▶ **TASK DESCRIPTION**: Your copy should match the listing below exactly, except that it holds no images.

>>

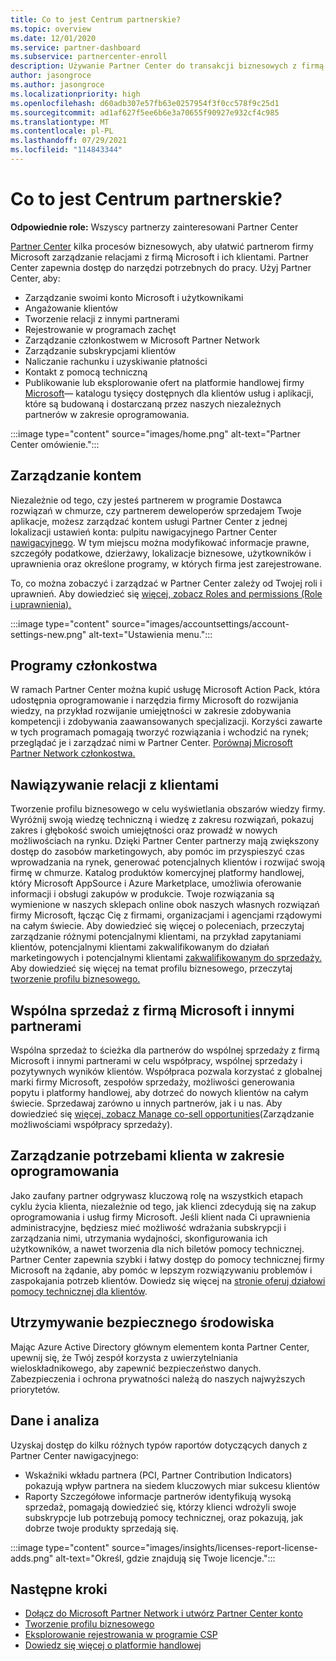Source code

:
 ```yaml
---
title: Co to jest Centrum partnerskie?
ms.topic: overview
ms.date: 12/01/2020
ms.service: partner-dashboard
ms.subservice: partnercenter-enroll
description: Używanie Partner Center do transakcji biznesowych z firmą Microsoft i klientami
author: jasongroce
ms.author: jasongroce
ms.localizationpriority: high
ms.openlocfilehash: d60adb307e57fb63e0257954f3f0cc578f9c25d1
ms.sourcegitcommit: ad1af627f5ee6b6e3a70655f90927e932cf4c985
ms.translationtype: MT
ms.contentlocale: pl-PL
ms.lasthandoff: 07/29/2021
ms.locfileid: "114843344"
---
```

# <a name="what-is-partner-center"></a>Co to jest Centrum partnerskie?

**Odpowiednie role:** Wszyscy partnerzy zainteresowani Partner Center

[Partner Center](https://partner.microsoft.com/dashboard/home) kilka procesów biznesowych, aby ułatwić partnerom firmy Microsoft zarządzanie relacjami z firmą Microsoft i ich klientami. Partner Center zapewnia dostęp do narzędzi potrzebnych do pracy. Użyj Partner Center, aby:

- Zarządzanie swoimi konto Microsoft i użytkownikami
- Angażowanie klientów
- Tworzenie relacji z innymi partnerami
- Rejestrowanie w programach zachęt
- Zarządzanie członkostwem w Microsoft Partner Network
- Zarządzanie subskrypcjami klientów
- Naliczanie rachunku i uzyskiwanie płatności
- Kontakt z pomocą techniczną
- Publikowanie lub eksplorowanie ofert na platformie handlowej firmy [Microsoft](/azure/marketplace)— katalogu tysięcy dostępnych dla klientów usług i aplikacji, które są budowaną i dostarczaną przez naszych niezależnych partnerów w zakresie oprogramowania.

:::image type="content" source="images/home.png" alt-text="Partner Center omówienie.":::

## <a name="manage-your-account"></a>Zarządzanie kontem

Niezależnie od tego, czy jesteś partnerem w programie Dostawca rozwiązań w chmurze, czy partnerem deweloperów sprzedajem Twoje aplikacje, możesz zarządzać kontem usługi Partner Center z jednej lokalizacji ustawień konta: pulpitu nawigacyjnego Partner Center [nawigacyjnego](https://partner.microsoft.com/dashboard/home). W tym miejscu można modyfikować informacje prawne, szczegóły podatkowe, dzierżawy, lokalizacje biznesowe, użytkowników i uprawnienia oraz określone programy, w których firma jest zarejestrowane.

To, co można zobaczyć i zarządzać w Partner Center zależy od Twojej roli i uprawnień. Aby dowiedzieć się [więcej, zobacz Roles and permissions (Role i uprawnienia).](permissions-overview.md)

:::image type="content" source="images/accountsettings/account-settings-new.png" alt-text="Ustawienia menu.":::

## <a name="membership-programs"></a>Programy członkostwa

W ramach Partner Center można kupić usługę Microsoft Action Pack, która udostępnia oprogramowanie i narzędzia firmy Microsoft do rozwijania wiedzy, na przykład rozwijanie umiejętności w zakresie zdobywania kompetencji i zdobywania zaawansowanych specjalizacji. Korzyści zawarte w tych programach pomagają tworzyć rozwiązania i wchodzić na rynek; przeglądać je i zarządzać nimi w Partner Center. [Porównaj Microsoft Partner Network członkostwa.](https://partner.microsoft.com/membership/compare-offers)

## <a name="connect-with-customers"></a>Nawiązywanie relacji z klientami

Tworzenie profilu biznesowego w celu wyświetlania obszarów wiedzy firmy. Wyróżnij swoją wiedzę techniczną i wiedzę z zakresu rozwiązań, pokazuj zakres i głębokość swoich umiejętności oraz prowadź w nowych możliwościach na rynku. Dzięki Partner Center partnerzy mają zwiększony dostęp do zasobów marketingowych, aby pomóc im przyspieszyć czas wprowadzania na rynek, generować potencjalnych klientów i rozwijać swoją firmę w chmurze. Katalog produktów komercyjnej platformy handlowej, który Microsoft AppSource i Azure Marketplace, umożliwia oferowanie informacji i obsługi zakupów w produkcie. Twoje rozwiązania są wymienione w naszych sklepach online obok naszych własnych rozwiązań firmy Microsoft, łącząc Cię z firmami, organizacjami i agencjami rządowymi na całym świecie. Aby dowiedzieć się więcej o poleceniach, przeczytaj zarządzanie różnymi potencjalnymi klientami, na przykład zapytaniami klientów, potencjalnymi klientami zakwalifikowanym do działań marketingowych i potencjalnymi klientami [zakwalifikowanym do sprzedaży.](manage-leads.md) Aby dowiedzieć się więcej na temat profilu biznesowego, przeczytaj [tworzenie profilu biznesowego.](create-a-marketing-profile.md)

## <a name="co-sell-with-microsoft-and-other-partners"></a>Wspólna sprzedaż z firmą Microsoft i innymi partnerami

Wspólna sprzedaż to ścieżka dla partnerów do wspólnej sprzedaży z firmą Microsoft i innymi partnerami w celu współpracy, wspólnej sprzedaży i pozytywnych wyników klientów. Współpraca pozwala korzystać z globalnej marki firmy Microsoft, zespołów sprzedaży, możliwości generowania popytu i platformy handlowej, aby dotrzeć do nowych klientów na całym świecie. Sprzedawaj zarówno u innych partnerów, jak i u nas. Aby dowiedzieć się [więcej, zobacz Manage co-sell opportunities](manage-co-sell-opportunities.md)(Zarządzanie możliwościami współpracy sprzedaży).

## <a name="manage-customer-software-needs"></a>Zarządzanie potrzebami klienta w zakresie oprogramowania

Jako zaufany partner odgrywasz kluczową rolę na wszystkich etapach cyklu życia klienta, niezależnie od tego, jak klienci zdecydują się na zakup oprogramowania i usług firmy Microsoft. Jeśli klient nada Ci uprawnienia administracyjne, będziesz mieć możliwość wdrażania subskrypcji i zarządzania nimi, utrzymania wydajności, skonfigurowania ich użytkowników, a nawet tworzenia dla nich biletów pomocy technicznej. Partner Center zapewnia szybki i łatwy dostęp do pomocy technicznej firmy Microsoft na żądanie, aby pomóc w lepszym rozwiązywaniu problemów i zaspokajania potrzeb klientów. Dowiedz się więcej na [stronie oferuj działowi pomocy technicznej dla klientów](customer-support.md).

## <a name="maintain-a-secure-environment"></a>Utrzymywanie bezpiecznego środowiska

Mając Azure Active Directory głównym elementem konta Partner Center, upewnij się, że [](partner-security-requirements-mandating-mfa.md) Twój zespół korzysta z uwierzytelniania wieloskładnikowego, aby zapewnić bezpieczeństwo danych. Zabezpieczenia i ochrona prywatności należą do naszych najwyższych priorytetów.

## <a name="data-and-analytics"></a>Dane i analiza

Uzyskaj dostęp do kilku różnych typów raportów dotyczących danych z Partner Center nawigacyjnego:

- Wskaźniki wkładu partnera (PCI, Partner Contribution Indicators) pokazują wpływ partnera na siedem kluczowych miar sukcesu klientów
- Raporty Szczegółowe informacje partnerów identyfikują wysoką sprzedaż, pomagają dowiedzieć się, którzy klienci wdrożyli swoje subskrypcje lub potrzebują pomocy technicznej, oraz pokazują, jak dobrze twoje produkty sprzedają się.

:::image type="content" source="images/insights/licenses-report-license-adds.png" alt-text="Określ, gdzie znajdują się Twoje licencje.":::

## <a name="next-steps"></a>Następne kroki

- [Dołącz do Microsoft Partner Network i utwórz Partner Center konto](mpn-create-a-partner-center-account.md)
- [Tworzenie profilu biznesowego](create-a-marketing-profile.md)
- [Eksplorowanie rejestrowania w programie CSP](csp-overview.md)
- [Dowiedz się więcej o platformie handlowej](csp-commercial-marketplace-overview.md)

<<

▶ **RESULT OF THE TASK**:
Source code

:
 ```yaml
---
title: Co to jest Centrum partnerskie?
ms.topic: overview
ms.date: 12/01/2020
ms.service: partner-dashboard
ms.subservice: partnercenter-enroll
description: Używanie Partner Center do transakcji biznesowych z firmą Microsoft i klientami
author: jasongroce
ms.author: jasongroce
ms.localizationpriority: high
ms.openlocfilehash: d60adb307e57fb63e0257954f3f0cc578f9c25d1
ms.sourcegitcommit: ad1af627f5ee6b6e3a70655f90927e932cf4c985
ms.translationtype: MT
ms.contentlocale: pl-PL
ms.lasthandoff: 07/29/2021
ms.locfileid: "114843344"
---
```

# <a name="what-is-partner-center"></a>Co to jest Centrum partnerskie?

**Odpowiednie role:** Wszyscy partnerzy zainteresowani Partner Center

[Partner Center](https://partner.microsoft.com/dashboard/home) kilka procesów biznesowych, aby ułatwić partnerom firmy Microsoft zarządzanie relacjami z firmą Microsoft i ich klientami. Partner Center zapewnia dostęp do narzędzi potrzebnych do pracy. Użyj Partner Center, aby:

- Zarządzanie swoimi konto Microsoft i użytkownikami
- Angażowanie klientów
- Tworzenie relacji z innymi partnerami
- Rejestrowanie w programach zachęt
- Zarządzanie członkostwem w Microsoft Partner Network
- Zarządzanie subskrypcjami klientów
- Naliczanie rachunku i uzyskiwanie płatności
- Kontakt z pomocą techniczną
- Publikowanie lub eksplorowanie ofert na platformie handlowej firmy [Microsoft](/azure/marketplace)— katalogu tysięcy dostępnych dla klientów usług i aplikacji, które są budowaną i dostarczaną przez naszych niezależnych partnerów w zakresie oprogramowania.

:::image type="content" source="images/home.png" alt-text="Partner Center omówienie.":::

## <a name="manage-your-account"></a>Zarządzanie kontem

Niezależnie od tego, czy jesteś partnerem w programie Dostawca rozwiązań w chmurze, czy partnerem deweloperów sprzedajem Twoje aplikacje, możesz zarządzać kontem usługi Partner Center z jednej lokalizacji ustawień konta: pulpitu nawigacyjnego Partner Center [nawigacyjnego](https://partner.microsoft.com/dashboard/home). W tym miejscu można modyfikować informacje prawne, szczegóły podatkowe, dzierżawy, lokalizacje biznesowe, użytkowników i uprawnienia oraz określone programy, w których firma jest zarejestrowane.

To, co można zobaczyć i zarządzać w Partner Center zależy od Twojej roli i uprawnień. Aby dowiedzieć się [więcej, zobacz Roles and permissions (Role i uprawnienia).](permissions-overview.md)

:::image type="content" source="images/accountsettings/account-settings-new.png" alt-text="Ustawienia menu.":::

## <a name="membership-programs"></a>Programy członkostwa

W ramach Partner Center można kupić usługę Microsoft Action Pack, która udostępnia oprogramowanie i narzędzia firmy Microsoft do rozwijania wiedzy, na przykład rozwijanie umiejętności w zakresie zdobywania kompetencji i zdobywania zaawansowanych specjalizacji. Korzyści zawarte w tych programach pomagają tworzyć rozwiązania i wchodzić na rynek; przeglądać je i zarządzać nimi w Partner Center. [Porównaj Microsoft Partner Network członkostwa.](https://partner.microsoft.com/membership/compare-offers)

## <a name="connect-with-customers"></a>Nawiązywanie relacji z klientami

Tworzenie profilu biznesowego w celu wyświetlania obszarów wiedzy firmy. Wyróżnij swoją wiedzę techniczną i wiedzę z zakresu rozwiązań, pokazuj zakres i głębokość swoich umiejętności oraz prowadź w nowych możliwościach na rynku. Dzięki Partner Center partnerzy mają zwiększony dostęp do zasobów marketingowych, aby pomóc im przyspieszyć czas wprowadzania na rynek, generować potencjalnych klientów i rozwijać swoją firmę w chmurze. Katalog produktów komercyjnej platformy handlowej, który Microsoft AppSource i Azure Marketplace, umożliwia oferowanie informacji i obsługi zakupów w produkcie. Twoje rozwiązania są wymienione w naszych sklepach online obok naszych własnych rozwiązań firmy Microsoft, łącząc Cię z firmami, organizacjami i agencjami rządowymi na całym świecie. Aby dowiedzieć się więcej o poleceniach, przeczytaj zarządzanie różnymi potencjalnymi klientami, na przykład zapytaniami klientów, potencjalnymi klientami zakwalifikowanym do działań marketingowych i potencjalnymi klientami [zakwalifikowanym do sprzedaży.](manage-leads.md) Aby dowiedzieć się więcej na temat profilu biznesowego, przeczytaj [tworzenie profilu biznesowego.](create-a-marketing-profile.md)

## <a name="co-sell-with-microsoft-and-other-partners"></a>Wspólna sprzedaż z firmą Microsoft i innymi partnerami

Wspólna sprzedaż to ścieżka dla partnerów do wspólnej sprzedaży z firmą Microsoft i innymi partnerami w celu współpracy, wspólnej sprzedaży i pozytywnych wyników klientów. Współpraca pozwala korzystać z globalnej marki firmy Microsoft, zespołów sprzedaży, możliwości generowania popytu i platformy handlowej, aby dotrzeć do nowych klientów na całym świecie. Sprzedawaj zarówno u innych partnerów, jak i u nas. Aby dowiedzieć się [więcej, zobacz Manage co-sell opportunities](manage-co-sell-opportunities.md)(Zarządzanie możliwościami współpracy sprzedaży).

## <a name="manage-customer-software-needs"></a>Zarządzanie potrzebami klienta w zakresie oprogramowania

Jako zaufany partner odgrywasz kluczową rolę na wszystkich etapach cyklu życia klienta, niezależnie od tego, jak klienci zdecydują się na zakup oprogramowania i usług firmy Microsoft. Jeśli klient nada Ci uprawnienia administracyjne, będziesz mieć możliwość wdrażania subskrypcji i zarządzania nimi, utrzymania wydajności, skonfigurowania ich użytkowników, a nawet tworzenia dla nich biletów pomocy technicznej. Partner Center zapewnia szybki i łatwy dostęp do pomocy technicznej firmy Microsoft na żądanie, aby pomóc w lepszym rozwiązywaniu problemów i zaspokajania potrzeb klientów. Dowiedz się więcej na [stronie oferuj działowi pomocy technicznej dla klientów](customer-support.md).

## <a name="maintain-a-secure-environment"></a>Utrzymywanie bezpiecznego środowiska

Mając Azure Active Directory głównym elementem konta Partner Center, upewnij się, że [](partner-security-requirements-mandating-mfa.md) Twój zespół korzysta z uwierzytelniania wieloskładnikowego, aby zapewnić bezpieczeństwo danych. Zabezpieczenia i ochrona prywatności należą do naszych najwyższych priorytetów.

## <a name="data-and-analytics"></a>Dane i analiza

Uzyskaj dostęp do kilku różnych typów raportów dotyczących danych z Partner Center nawigacyjnego:

- Wskaźniki wkładu partnera (PCI, Partner Contribution Indicators) pokazują wpływ partnera na siedem kluczowych miar sukcesu klientów
- Raporty Szczegółowe informacje partnerów identyfikują wysoką sprzedaż, pomagają dowiedzieć się, którzy klienci wdrożyli swoje subskrypcje lub potrzebują pomocy technicznej, oraz pokazują, jak dobrze twoje produkty sprzedają się.

:::image type="content" source="images/insights/licenses-report-license-adds.png" alt-text="Określ, gdzie znajdują się Twoje licencje.":::

## <a name="next-steps"></a>Następne kroki

- [Dołącz do Microsoft Partner Network i utwórz Partner Center konto](mpn-create-a-partner-center-account.md)
- [Tworzenie profilu biznesowego](create-a-marketing-profile.md)
- [Eksplorowanie rejestrowania w programie CSP](csp-overview.md)
- [Dowiedz się więcej o platformie handlowej](csp-commercial-marketplace-overview.md)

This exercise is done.